4. An indicator can help you with trade management
This is where indicators shine. You can use indicators like let’s say the parabolic SAR to trail your stop loss, you can use the Donchian Channel to trail your stop loss, you can use the average true range indicator to help you set your initial stop loss.
This is how you can use indicators to manage your trades.
How many indicators do you need
Now the question is, “How many indicators should I use?” Well, that depends on what you need. Do you need a tool to help you define the trend? Do you need an indicator to help time your entry? Do you need an indicator to help you manage your trade?
Once you have answered those questions, then you’ll have to find the appropriate indicators to use.
For example, let’s say you’re an indicator junkie, you want to use indicators to help enter, exit, and manage your trades. Then I would say you can use 4 indicators:
- To define the trend
- To define your area of value
- To serve as an entry trigger
- To manage your trades
Or maybe you’re familiar with price action trading, you can define the trend using price action, you can identify your area of value using support resistance, or trendlines, so you don’t need indicators.
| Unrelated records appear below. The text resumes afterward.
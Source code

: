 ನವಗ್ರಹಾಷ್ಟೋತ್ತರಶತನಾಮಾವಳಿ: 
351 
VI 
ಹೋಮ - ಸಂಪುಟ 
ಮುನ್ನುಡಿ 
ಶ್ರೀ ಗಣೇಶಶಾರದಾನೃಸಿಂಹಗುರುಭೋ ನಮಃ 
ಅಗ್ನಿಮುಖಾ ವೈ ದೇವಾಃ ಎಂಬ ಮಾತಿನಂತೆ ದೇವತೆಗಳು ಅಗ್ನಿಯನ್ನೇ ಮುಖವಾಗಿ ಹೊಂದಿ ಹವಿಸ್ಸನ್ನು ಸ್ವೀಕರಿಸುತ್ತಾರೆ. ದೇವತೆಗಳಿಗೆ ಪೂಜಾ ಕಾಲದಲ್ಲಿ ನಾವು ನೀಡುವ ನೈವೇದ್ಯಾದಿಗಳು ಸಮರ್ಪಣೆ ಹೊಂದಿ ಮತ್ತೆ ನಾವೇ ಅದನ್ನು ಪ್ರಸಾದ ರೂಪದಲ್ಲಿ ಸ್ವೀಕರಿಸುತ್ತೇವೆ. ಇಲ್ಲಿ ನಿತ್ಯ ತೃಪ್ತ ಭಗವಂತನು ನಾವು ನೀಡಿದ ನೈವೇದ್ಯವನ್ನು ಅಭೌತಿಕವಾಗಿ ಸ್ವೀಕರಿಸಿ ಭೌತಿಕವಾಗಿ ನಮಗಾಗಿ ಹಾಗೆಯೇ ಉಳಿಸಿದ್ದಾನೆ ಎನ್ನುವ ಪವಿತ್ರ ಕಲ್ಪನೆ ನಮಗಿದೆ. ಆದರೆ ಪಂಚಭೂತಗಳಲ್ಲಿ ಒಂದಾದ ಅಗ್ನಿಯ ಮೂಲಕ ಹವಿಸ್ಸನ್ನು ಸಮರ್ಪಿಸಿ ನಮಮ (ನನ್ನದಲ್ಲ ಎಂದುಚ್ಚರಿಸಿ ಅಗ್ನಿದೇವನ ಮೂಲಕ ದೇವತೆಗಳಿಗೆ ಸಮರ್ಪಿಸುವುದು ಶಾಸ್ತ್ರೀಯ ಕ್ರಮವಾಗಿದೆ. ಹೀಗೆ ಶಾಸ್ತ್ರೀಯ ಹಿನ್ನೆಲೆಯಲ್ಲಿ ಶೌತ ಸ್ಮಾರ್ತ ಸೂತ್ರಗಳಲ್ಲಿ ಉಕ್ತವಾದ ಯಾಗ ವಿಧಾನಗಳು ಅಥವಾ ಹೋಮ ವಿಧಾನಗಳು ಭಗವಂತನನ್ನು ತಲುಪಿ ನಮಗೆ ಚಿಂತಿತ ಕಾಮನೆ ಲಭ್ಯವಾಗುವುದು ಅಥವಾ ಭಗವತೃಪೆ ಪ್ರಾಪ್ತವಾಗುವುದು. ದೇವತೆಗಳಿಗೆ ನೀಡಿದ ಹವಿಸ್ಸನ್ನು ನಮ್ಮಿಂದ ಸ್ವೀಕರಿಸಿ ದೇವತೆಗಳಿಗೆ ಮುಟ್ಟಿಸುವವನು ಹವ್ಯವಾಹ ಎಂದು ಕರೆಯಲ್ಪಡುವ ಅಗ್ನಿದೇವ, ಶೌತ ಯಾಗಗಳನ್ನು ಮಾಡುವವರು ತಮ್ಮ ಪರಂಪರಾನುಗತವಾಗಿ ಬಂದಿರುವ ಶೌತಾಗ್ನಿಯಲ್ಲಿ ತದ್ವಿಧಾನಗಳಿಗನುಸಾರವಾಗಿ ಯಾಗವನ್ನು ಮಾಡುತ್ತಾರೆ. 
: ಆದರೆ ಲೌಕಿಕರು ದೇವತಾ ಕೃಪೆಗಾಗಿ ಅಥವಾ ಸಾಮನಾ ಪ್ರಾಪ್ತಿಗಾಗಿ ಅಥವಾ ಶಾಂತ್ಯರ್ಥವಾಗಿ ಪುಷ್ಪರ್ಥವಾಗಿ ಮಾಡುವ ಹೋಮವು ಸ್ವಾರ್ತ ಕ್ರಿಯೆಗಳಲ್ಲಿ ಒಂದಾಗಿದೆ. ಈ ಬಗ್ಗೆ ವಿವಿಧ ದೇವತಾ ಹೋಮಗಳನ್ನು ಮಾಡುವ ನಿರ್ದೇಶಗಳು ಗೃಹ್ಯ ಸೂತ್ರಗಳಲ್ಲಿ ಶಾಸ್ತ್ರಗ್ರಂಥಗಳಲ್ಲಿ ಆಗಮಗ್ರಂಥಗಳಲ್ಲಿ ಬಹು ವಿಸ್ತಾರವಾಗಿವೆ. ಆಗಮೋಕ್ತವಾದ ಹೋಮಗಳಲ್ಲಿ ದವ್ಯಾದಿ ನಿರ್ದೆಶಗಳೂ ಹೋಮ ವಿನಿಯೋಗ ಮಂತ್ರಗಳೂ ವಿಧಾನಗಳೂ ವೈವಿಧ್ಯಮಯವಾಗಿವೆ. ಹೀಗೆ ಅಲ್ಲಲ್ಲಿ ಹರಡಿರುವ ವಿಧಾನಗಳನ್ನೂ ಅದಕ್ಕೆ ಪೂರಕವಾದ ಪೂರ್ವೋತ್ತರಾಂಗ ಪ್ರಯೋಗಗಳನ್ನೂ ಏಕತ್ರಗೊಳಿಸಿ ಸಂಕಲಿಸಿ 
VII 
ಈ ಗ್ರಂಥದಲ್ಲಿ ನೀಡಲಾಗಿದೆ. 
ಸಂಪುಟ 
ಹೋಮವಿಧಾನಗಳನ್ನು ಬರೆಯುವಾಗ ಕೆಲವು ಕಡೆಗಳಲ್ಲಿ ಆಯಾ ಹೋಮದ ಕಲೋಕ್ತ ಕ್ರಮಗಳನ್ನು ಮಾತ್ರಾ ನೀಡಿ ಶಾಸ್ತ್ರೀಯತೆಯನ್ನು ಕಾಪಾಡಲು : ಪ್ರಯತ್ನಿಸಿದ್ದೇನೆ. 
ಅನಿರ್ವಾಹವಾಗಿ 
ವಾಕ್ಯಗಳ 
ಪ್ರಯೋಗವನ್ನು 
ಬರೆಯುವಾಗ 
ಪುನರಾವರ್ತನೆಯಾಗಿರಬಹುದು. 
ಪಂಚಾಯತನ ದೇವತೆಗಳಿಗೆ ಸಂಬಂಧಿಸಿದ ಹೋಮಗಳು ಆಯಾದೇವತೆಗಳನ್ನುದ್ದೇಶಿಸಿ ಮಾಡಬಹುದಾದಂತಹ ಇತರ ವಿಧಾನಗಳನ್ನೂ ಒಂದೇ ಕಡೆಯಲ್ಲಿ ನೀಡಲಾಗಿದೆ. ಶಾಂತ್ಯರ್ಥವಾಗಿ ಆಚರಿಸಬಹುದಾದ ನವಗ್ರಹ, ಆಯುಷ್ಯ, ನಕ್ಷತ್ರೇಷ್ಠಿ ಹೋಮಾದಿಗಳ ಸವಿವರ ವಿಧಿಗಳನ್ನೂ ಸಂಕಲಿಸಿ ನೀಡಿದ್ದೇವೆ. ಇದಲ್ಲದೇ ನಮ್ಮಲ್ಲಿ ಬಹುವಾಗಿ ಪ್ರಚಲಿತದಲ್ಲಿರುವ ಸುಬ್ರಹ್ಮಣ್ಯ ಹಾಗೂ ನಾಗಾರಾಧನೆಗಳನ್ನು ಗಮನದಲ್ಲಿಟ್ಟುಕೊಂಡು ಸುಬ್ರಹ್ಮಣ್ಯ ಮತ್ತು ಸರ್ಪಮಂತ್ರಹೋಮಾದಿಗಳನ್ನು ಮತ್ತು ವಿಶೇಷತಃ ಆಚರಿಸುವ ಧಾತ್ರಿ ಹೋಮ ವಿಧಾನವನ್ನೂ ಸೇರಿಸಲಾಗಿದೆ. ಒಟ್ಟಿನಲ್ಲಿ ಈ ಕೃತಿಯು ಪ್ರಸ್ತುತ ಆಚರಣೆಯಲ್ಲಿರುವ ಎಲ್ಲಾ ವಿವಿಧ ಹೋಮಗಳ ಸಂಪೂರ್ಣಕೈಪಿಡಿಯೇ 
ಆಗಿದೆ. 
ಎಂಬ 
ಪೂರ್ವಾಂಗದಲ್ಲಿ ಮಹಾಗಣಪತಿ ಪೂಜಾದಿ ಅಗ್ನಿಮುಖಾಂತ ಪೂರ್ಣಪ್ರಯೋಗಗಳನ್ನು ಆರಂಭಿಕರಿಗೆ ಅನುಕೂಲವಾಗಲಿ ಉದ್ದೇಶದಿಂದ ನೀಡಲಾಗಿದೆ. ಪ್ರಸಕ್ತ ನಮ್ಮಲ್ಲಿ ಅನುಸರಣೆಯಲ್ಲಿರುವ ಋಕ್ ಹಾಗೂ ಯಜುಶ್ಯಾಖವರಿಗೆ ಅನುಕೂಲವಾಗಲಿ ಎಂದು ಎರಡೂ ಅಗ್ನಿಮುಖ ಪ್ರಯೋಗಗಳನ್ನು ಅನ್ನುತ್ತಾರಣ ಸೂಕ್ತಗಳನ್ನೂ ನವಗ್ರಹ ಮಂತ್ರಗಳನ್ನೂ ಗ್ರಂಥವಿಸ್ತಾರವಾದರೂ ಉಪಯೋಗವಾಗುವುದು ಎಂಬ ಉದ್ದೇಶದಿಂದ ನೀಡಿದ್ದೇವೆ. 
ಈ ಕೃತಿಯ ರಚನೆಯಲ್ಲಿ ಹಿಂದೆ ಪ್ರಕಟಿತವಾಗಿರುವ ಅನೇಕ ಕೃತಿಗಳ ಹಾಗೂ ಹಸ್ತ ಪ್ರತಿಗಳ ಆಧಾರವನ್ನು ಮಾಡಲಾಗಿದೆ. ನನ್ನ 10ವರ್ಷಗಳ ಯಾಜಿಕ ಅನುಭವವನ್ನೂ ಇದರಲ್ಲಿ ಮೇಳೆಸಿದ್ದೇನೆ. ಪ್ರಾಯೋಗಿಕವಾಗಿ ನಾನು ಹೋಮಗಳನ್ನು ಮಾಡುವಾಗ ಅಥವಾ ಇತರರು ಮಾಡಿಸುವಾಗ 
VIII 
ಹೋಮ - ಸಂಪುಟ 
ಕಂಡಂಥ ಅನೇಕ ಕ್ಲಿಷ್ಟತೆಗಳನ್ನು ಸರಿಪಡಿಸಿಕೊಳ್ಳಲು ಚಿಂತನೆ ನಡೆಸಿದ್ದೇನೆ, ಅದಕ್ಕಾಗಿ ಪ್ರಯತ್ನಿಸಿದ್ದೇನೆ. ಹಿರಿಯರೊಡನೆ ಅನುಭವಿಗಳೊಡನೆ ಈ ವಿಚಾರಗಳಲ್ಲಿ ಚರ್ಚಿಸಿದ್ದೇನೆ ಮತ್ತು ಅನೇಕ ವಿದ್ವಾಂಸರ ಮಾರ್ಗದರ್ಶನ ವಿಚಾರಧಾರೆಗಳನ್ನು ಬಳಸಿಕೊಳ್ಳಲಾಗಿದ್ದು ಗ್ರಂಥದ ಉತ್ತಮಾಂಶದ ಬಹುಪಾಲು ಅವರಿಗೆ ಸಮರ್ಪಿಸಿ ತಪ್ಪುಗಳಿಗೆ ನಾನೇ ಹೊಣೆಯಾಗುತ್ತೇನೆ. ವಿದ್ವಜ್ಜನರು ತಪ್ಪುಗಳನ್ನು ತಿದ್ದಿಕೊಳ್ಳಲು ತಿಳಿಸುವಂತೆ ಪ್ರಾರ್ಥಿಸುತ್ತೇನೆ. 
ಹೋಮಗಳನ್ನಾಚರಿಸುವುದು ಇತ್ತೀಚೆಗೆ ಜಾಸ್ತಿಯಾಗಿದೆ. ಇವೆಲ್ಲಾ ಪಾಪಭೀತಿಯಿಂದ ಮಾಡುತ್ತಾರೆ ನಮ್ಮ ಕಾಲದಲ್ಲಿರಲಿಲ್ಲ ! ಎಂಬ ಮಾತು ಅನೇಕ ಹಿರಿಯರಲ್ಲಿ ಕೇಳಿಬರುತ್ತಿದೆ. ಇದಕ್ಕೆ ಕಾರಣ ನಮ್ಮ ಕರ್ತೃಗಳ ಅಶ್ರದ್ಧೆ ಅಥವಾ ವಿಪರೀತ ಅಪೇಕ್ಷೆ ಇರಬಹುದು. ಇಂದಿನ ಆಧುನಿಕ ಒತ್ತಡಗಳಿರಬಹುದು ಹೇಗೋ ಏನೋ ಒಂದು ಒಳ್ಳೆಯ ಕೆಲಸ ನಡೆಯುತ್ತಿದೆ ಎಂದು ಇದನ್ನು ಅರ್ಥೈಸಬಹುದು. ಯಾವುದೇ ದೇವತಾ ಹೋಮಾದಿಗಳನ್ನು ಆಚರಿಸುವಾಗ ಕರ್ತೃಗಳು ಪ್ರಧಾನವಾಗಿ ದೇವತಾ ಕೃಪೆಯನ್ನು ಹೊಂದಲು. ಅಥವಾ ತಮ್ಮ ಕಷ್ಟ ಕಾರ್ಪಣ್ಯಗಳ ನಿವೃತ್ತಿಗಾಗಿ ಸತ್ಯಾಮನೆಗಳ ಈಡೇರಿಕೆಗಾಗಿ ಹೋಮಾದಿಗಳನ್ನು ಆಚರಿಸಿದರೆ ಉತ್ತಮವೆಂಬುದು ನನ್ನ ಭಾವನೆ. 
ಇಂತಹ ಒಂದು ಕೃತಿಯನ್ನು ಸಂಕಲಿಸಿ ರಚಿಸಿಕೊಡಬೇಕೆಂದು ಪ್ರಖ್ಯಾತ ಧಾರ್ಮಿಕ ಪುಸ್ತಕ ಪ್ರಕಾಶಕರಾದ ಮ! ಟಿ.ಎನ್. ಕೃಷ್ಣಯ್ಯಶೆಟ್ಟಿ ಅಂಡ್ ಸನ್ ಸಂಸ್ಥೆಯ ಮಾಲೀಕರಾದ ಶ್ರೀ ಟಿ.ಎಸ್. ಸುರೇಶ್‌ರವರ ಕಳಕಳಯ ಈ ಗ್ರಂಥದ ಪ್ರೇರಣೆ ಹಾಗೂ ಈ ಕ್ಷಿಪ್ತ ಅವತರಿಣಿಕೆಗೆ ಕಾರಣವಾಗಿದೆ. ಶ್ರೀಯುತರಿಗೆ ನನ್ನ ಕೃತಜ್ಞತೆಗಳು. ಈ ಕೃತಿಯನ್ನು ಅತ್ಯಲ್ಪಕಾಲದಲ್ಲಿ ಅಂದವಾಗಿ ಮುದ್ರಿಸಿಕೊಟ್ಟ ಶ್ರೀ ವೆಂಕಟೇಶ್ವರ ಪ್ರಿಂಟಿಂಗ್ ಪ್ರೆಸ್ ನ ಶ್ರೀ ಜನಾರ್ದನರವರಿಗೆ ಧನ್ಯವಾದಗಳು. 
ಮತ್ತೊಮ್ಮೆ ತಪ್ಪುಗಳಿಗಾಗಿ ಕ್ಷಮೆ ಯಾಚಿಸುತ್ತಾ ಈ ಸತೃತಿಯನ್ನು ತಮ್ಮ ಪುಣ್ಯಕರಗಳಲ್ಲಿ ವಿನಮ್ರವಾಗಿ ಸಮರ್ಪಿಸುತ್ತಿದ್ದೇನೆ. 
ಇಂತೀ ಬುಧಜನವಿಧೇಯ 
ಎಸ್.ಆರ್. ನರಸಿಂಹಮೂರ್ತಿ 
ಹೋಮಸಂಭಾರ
Or maybe you can also use price action to help you time your entry using candlestick patterns, then at this point maybe the only indicator that you need is for trade management, maybe you can use an indicator like a moving average, etc.
There’s only one indicator that you need. Can you see where I’m coming from? There is no best combination of indicators that you must be using because it all depends on your needs as a trader.
Think about these 4 categories that I’ve just shared with you and what the indicators can be used for:
- To help you define the trend
- To help you define the area of value
- To serve as an entry trigger
- To manage your trade
If you need help with managing these 4 categories, then indicators can help you. But if you don’t need indicators for those, then you don’t have to use indicators.
With that said, I’ve come to the end of today’s episode. I’ll talk to you soon.